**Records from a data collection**
==============================

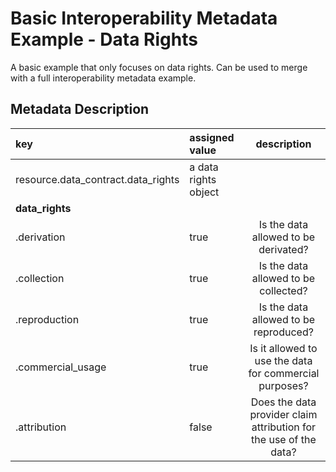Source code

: # Basic Interoperability Metadata Example - Data Rights
A basic example that only focuses on data rights.
Can be used to merge with a full interoperability metadata example.

## Metadata Description

| key | assigned value | description|
|:--- |:---------------| :--------: |
|resource.data_contract.data_rights|a data rights object| | 
|**data_rights**|||
|.derivation|true|Is the data allowed to be derivated?|
|.collection|true|Is the data allowed to be collected?|
|.reproduction|true|Is the data allowed to be reproduced?|
|.commercial_usage|true|Is it allowed to use the data for commercial purposes?|
|.attribution|false|Does the data provider claim attribution for the use of the data?|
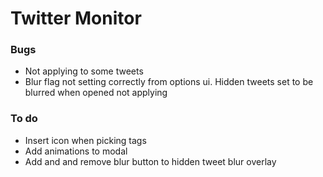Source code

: # Twitter Monitor

### Bugs

- Not applying to some tweets
- Blur flag not setting correctly from options ui. Hidden tweets set to be blurred when opened not applying

### To do

- Insert icon when picking tags
- Add animations to modal
- Add and and remove blur button to hidden tweet blur overlay
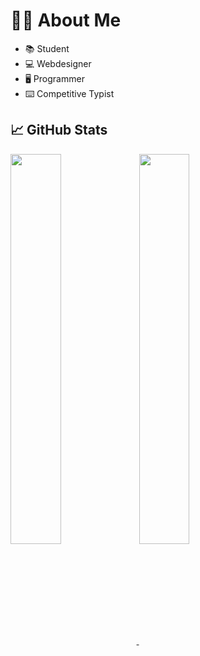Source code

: # 👨‍💻 About Me
* 📚 Student
* 💻 Webdesigner
* 🖥️ Programmer
* ⌨️ Competitive Typist

## 📈 GitHub Stats
<a href="#">
  <img align="center" width=40% src="https://read-github-stats.vercel.app/api?username=daniel598&show_icons=true" />
</a>
<a href="#">
  <img align="center" width=40% src="https://read-github-stats.vercel.app/api/top-langs/?username=daniel598&card_width=495" />
</a>
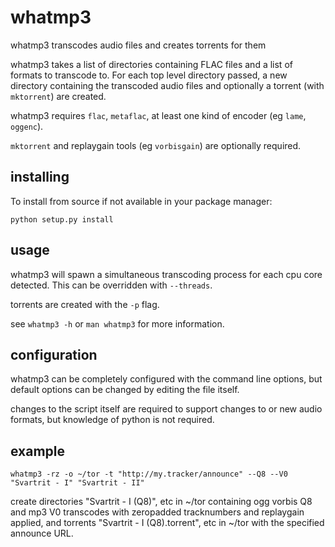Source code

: # whatmp3

whatmp3 transcodes audio files and creates torrents for them

whatmp3 takes a list of directories containing FLAC files and
a list of formats to transcode to. For each top level directory passed,
a new directory containing the transcoded audio files and optionally
a torrent (with `mktorrent`) are created.

whatmp3 requires `flac`, `metaflac`, at least one kind of encoder (eg
`lame`, `oggenc`).

`mktorrent` and replaygain tools (eg `vorbisgain`) are optionally
required.

## installing

To install from source if not available in your package manager:

	python setup.py install

## usage

whatmp3 will spawn a simultaneous transcoding process for each cpu core
detected. This can be overridden with `--threads`.

torrents are created with the `-p` flag.

see `whatmp3 -h` or `man whatmp3` for more information.

## configuration

whatmp3 can be completely configured with the command line options, but
default options can be changed by editing the file itself.

changes to the script itself are required to support changes to or new
audio formats, but knowledge of python is not required.

## example

	whatmp3 -rz -o ~/tor -t "http://my.tracker/announce" --Q8 --V0 "Svartrit - I" "Svartrit - II"

create directories "Svartrit - I (Q8)", etc in ~/tor containing
ogg vorbis Q8 and mp3 V0 transcodes with zeropadded tracknumbers and
replaygain applied, and torrents "Svartrit - I (Q8).torrent", etc in
~/tor with the specified announce URL.
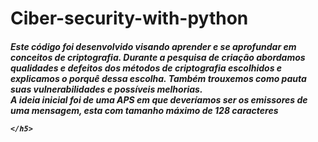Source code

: # Ciber-security-with-python
<html>
  <body>
    <h5> Este código foi desenvolvido visando aprender e se aprofundar em conceitos de criptografia. Durante a pesquisa de criação abordamos qualidades e defeitos dos métodos de criptografia escolhidos e explicamos o porquê dessa escolha. Também trouxemos como pauta suas vulnerabilidades e possíveis melhorias.<br>
      A ideia inicial foi de uma APS em que deveríamos ser os emissores de uma mensagem,  esta com tamanho máximo de 128 caracteres

    </h5> 
  </body>
</html>
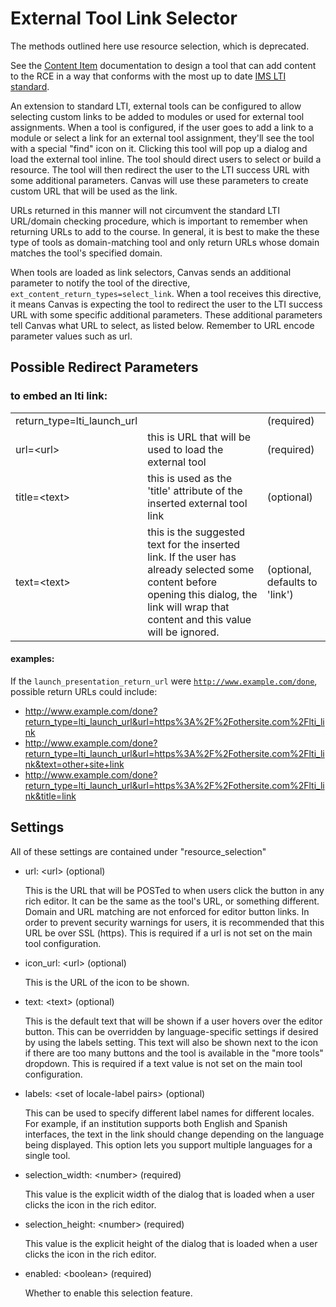 External Tool Link Selector
============================

<a name="top"></a>
<div class="warning-message">The methods outlined here use resource selection, which is deprecated.
<p></p>
See the <a href="content_item.html">Content Item</a> documentation to design a tool that
can add content to the RCE in a way that conforms with the most up to date
<a href="http://www.imsglobal.org/lti/">IMS LTI standard</a>. </div>

An extension to standard LTI, external tools can be configured 
to allow selecting custom links to be 
added to modules or used for external tool assignments. When a tool is 
configured, if the user goes to add a link to a module or select a link 
for an external tool assignment, they'll see the tool with a special 
"find" icon on it. Clicking this tool will pop up a dialog and load 
the external tool inline. The tool should direct users to select or 
build a resource. The tool will then redirect the user to the LTI 
success URL with some additional parameters. Canvas will use these 
parameters to create custom URL that will be used as the link.

URLs returned in this manner will not circumvent the standard LTI 
URL/domain checking procedure, which is important to remember when 
returning URLs to add to the course. In general, it is best to make 
the these type of tools as domain-matching tool and only return URLs
whose domain matches the tool's specified domain.

When tools are loaded as link selectors, Canvas sends an additional 
parameter to notify the tool of the directive, `ext_content_return_types=select_link`.
When a tool receives this directive, it means Canvas is expecting the 
tool to redirect the user to the LTI success URL with some specific 
additional parameters. These additional parameters tell Canvas what 
URL to select, as listed below. Remember to URL encode parameter 
values such as url.

## Possible Redirect Parameters
### to embed an lti link:
<table class="tool">
  <tr>
    <td>return_type=lti_launch_url</td>
    <td></td>
    <td>(required)</td>
  </tr><tr>
    <td>url=&lt;url&gt;</td>
    <td>this is URL that will be used to load the external tool</td>
    <td>(required)</td>
  </tr><tr>
    <td>title=&lt;text&gt;</td>
    <td>this is used as the 'title' attribute of the inserted external tool link</td>
    <td>(optional)</td>
  </tr><tr>
    <td>text=&lt;text&gt;</td>
    <td>this is the suggested text for the inserted link. If the user has already selected some content before opening this dialog, the link will wrap that content and this value will be ignored.</td>
    <td>(optional, defaults to 'link')</td>
  </tr>
</table>

#### examples:
If the `launch_presentation_return_url` were
<code>http://www.example.com/done</code>, possible return URLs could include:

- http://www.example.com/done?return_type=lti_launch_url&url=https%3A%2F%2Fothersite.com%2Flti_link
- http://www.example.com/done?return_type=lti_launch_url&url=https%3A%2F%2Fothersite.com%2Flti_link&text=other+site+link
- http://www.example.com/done?return_type=lti_launch_url&url=https%3A%2F%2Fothersite.com%2Flti_link&title=link

## Settings
All of these settings are contained under "resource_selection"

-   url: &lt;url&gt; (optional)
    
    This is the URL that will be POSTed to when users click the button in any rich editor. It can be the same as the tool's URL, or something different. Domain and URL matching are not enforced for editor button links. In order to prevent security warnings for users, it is recommended that this URL be over SSL (https).
    This is required if a url is not set on the main tool configuration.

-   icon_url: &lt;url&gt; (optional)

    This is the URL of the icon to be shown.

-   text: &lt;text&gt; (optional)

    This is the default text that will be shown if a user hovers over the editor button. This can be overridden by language-specific settings if desired by using the labels setting. This text will also be shown next to the icon if there are too many buttons and the tool is available in the "more tools" dropdown.
    This is required if a text value is not set on the main tool configuration.

-   labels: &lt;set of locale-label pairs&gt; (optional)
    
    This can be used to specify different label names for different locales. For example, if an institution supports both English and Spanish interfaces, the text in the link should change depending on the language being displayed. This option lets you support multiple languages for a single tool.

-   selection_width: &lt;number&gt; (required)
     
    This value is the explicit width of the dialog that is loaded when a user clicks the icon in the rich editor.

-   selection_height: &lt;number&gt; (required)
    
    This value is the explicit height of the dialog that is loaded when a user clicks the icon in the rich editor.

-   enabled: &lt;boolean&gt; (required)

    Whether to enable this selection feature.
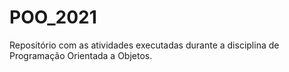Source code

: # POO_2021
Repositório com as atividades executadas durante a disciplina de Programação Orientada a Objetos.
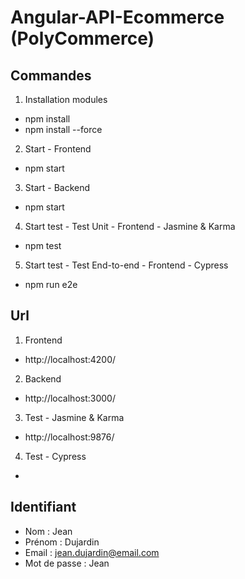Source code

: # Angular-API-Ecommerce (PolyCommerce)

## Commandes

1. Installation modules
 - npm install
 - npm install --force
2. Start - Frontend
 - npm start
3. Start - Backend
 - npm start
4. Start test - Test Unit - Frontend - Jasmine & Karma
 - npm test
5. Start test - Test End-to-end - Frontend - Cypress
 - npm run e2e

## Url

1. Frontend
 - http://localhost:4200/
2. Backend
 - http://localhost:3000/
3. Test - Jasmine & Karma
 - http://localhost:9876/
4. Test - Cypress
 - 

## Identifiant

 - Nom : Jean
 - Prénom : Dujardin
 - Email : jean.dujardin@email.com
 - Mot de passe : Jean

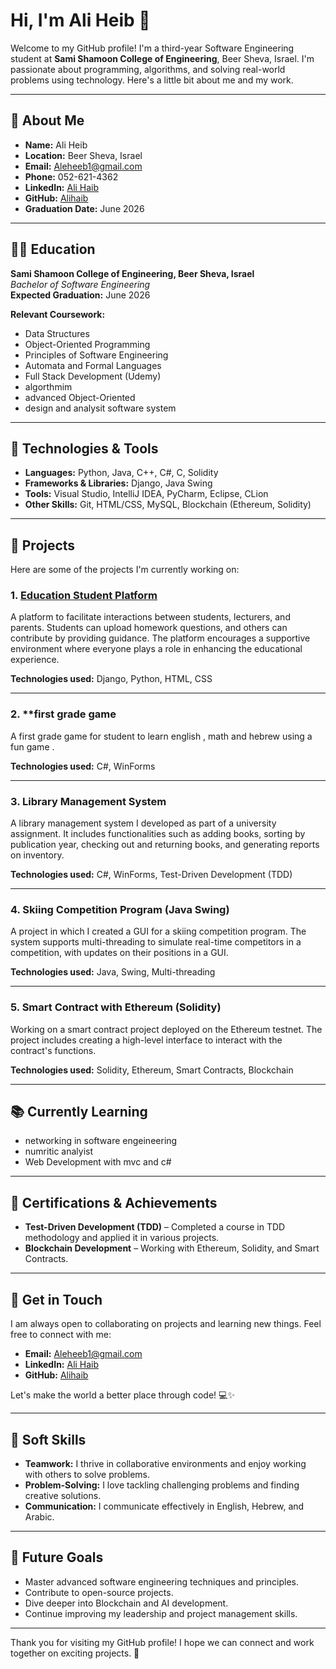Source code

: # Hi, I'm Ali Heib 👋

Welcome to my GitHub profile! I'm a third-year Software Engineering student at **Sami Shamoon College of Engineering**, Beer Sheva, Israel. I'm passionate about programming, algorithms, and solving real-world problems using technology. Here's a little bit about me and my work.

---

## 🚀 About Me

- **Name:** Ali Heib
- **Location:** Beer Sheva, Israel
- **Email:** [Aleheeb1@gmail.com](mailto:Aleheeb1@gmail.com)
- **Phone:** 052-621-4362
- **LinkedIn:** [Ali Haib](https://www.linkedin.com/in/ali-haib-61057a277/)
- **GitHub:** [Alihaib](https://github.com/Alihaib)
- **Graduation Date:** June 2026
---

## 🧑‍🎓 Education

**Sami Shamoon College of Engineering, Beer Sheva, Israel**  
*Bachelor of Software Engineering*  
**Expected Graduation:** June 2026

**Relevant Coursework:**
- Data Structures
- Object-Oriented Programming
- Principles of Software Engineering
- Automata and Formal Languages
- Full Stack Development (Udemy)
- algorthmim
- advanced Object-Oriented
- design and analysit software system

---

## 🚀 Technologies & Tools

- **Languages:** Python, Java, C++, C#, C, Solidity
- **Frameworks & Libraries:** Django, Java Swing
- **Tools:** Visual Studio, IntelliJ IDEA, PyCharm, Eclipse, CLion
- **Other Skills:** Git,  HTML/CSS, MySQL, Blockchain (Ethereum, Solidity)

---

## 📂 Projects

Here are some of the projects I'm currently working on:

### 1. **[Education Student Platform](https://github.com/HasanMosa12/education-student-platform.git)**

A platform to facilitate interactions between students, lecturers, and parents. Students can upload homework questions, and others can contribute by providing guidance. The platform encourages a supportive environment where everyone plays a role in enhancing the educational experience.

**Technologies used:** Django, Python, HTML, CSS

---

### 2. **first grade game 

A first grade game for student to learn english , math and  hebrew  using a fun game .

**Technologies used:** C#, WinForms

---

### 3. **Library Management System**

A library management system I developed as part of a university assignment. It includes functionalities such as adding books, sorting by publication year, checking out and returning books, and generating reports on inventory.

**Technologies used:** C#, WinForms, Test-Driven Development (TDD)

---

### 4. **Skiing Competition Program (Java Swing)**

A project in which I created a GUI for a skiing competition program. The system supports multi-threading to simulate real-time competitors in a competition, with updates on their positions in a GUI.

**Technologies used:** Java, Swing, Multi-threading

---

### 5. **Smart Contract with Ethereum (Solidity)**

Working on a smart contract project deployed on the Ethereum testnet. The project includes creating a high-level interface to interact with the contract's functions.

**Technologies used:** Solidity, Ethereum, Smart Contracts, Blockchain

---

## 📚 Currently Learning

- networking in software engeineering 
- numritic analyist 
- Web Development with mvc and c#

---

## 📑 Certifications & Achievements

- **Test-Driven Development (TDD)** – Completed a course in TDD methodology and applied it in various projects.
- **Blockchain Development** – Working with Ethereum, Solidity, and Smart Contracts.

---

## 💬 Get in Touch

I am always open to collaborating on projects and learning new things. Feel free to connect with me:

- **Email:** [Aleheeb1@gmail.com](mailto:Aleheeb1@gmail.com)
- **LinkedIn:** [Ali Haib](https://www.linkedin.com/in/ali-haib-61057a277/)
- **GitHub:** [Alihaib](https://github.com/Alihaib)

Let's make the world a better place through code! 💻✨

---

## 📝 Soft Skills

- **Teamwork:** I thrive in collaborative environments and enjoy working with others to solve problems.
- **Problem-Solving:** I love tackling challenging problems and finding creative solutions.
- **Communication:** I communicate effectively in English, Hebrew, and Arabic.

---

## 🎯 Future Goals

- Master advanced software engineering techniques and principles.
- Contribute to open-source projects.
- Dive deeper into Blockchain and AI development.
- Continue improving my leadership and project management skills.

---

Thank you for visiting my GitHub profile! I hope we can connect and work together on exciting projects. 🚀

==============================

**Exercise**
Reproduce only the lines above spanning from the line containing "added to modules" through the line containing "dialog and load", word for word.

**Exercise response**
added to modules or used for external tool assignments. When a tool is 
configured, if the user goes to add a link to a module or select a link 
for an external tool assignment, they'll see the tool with a special 
"find" icon on it. Clicking this tool will pop up a dialog and load 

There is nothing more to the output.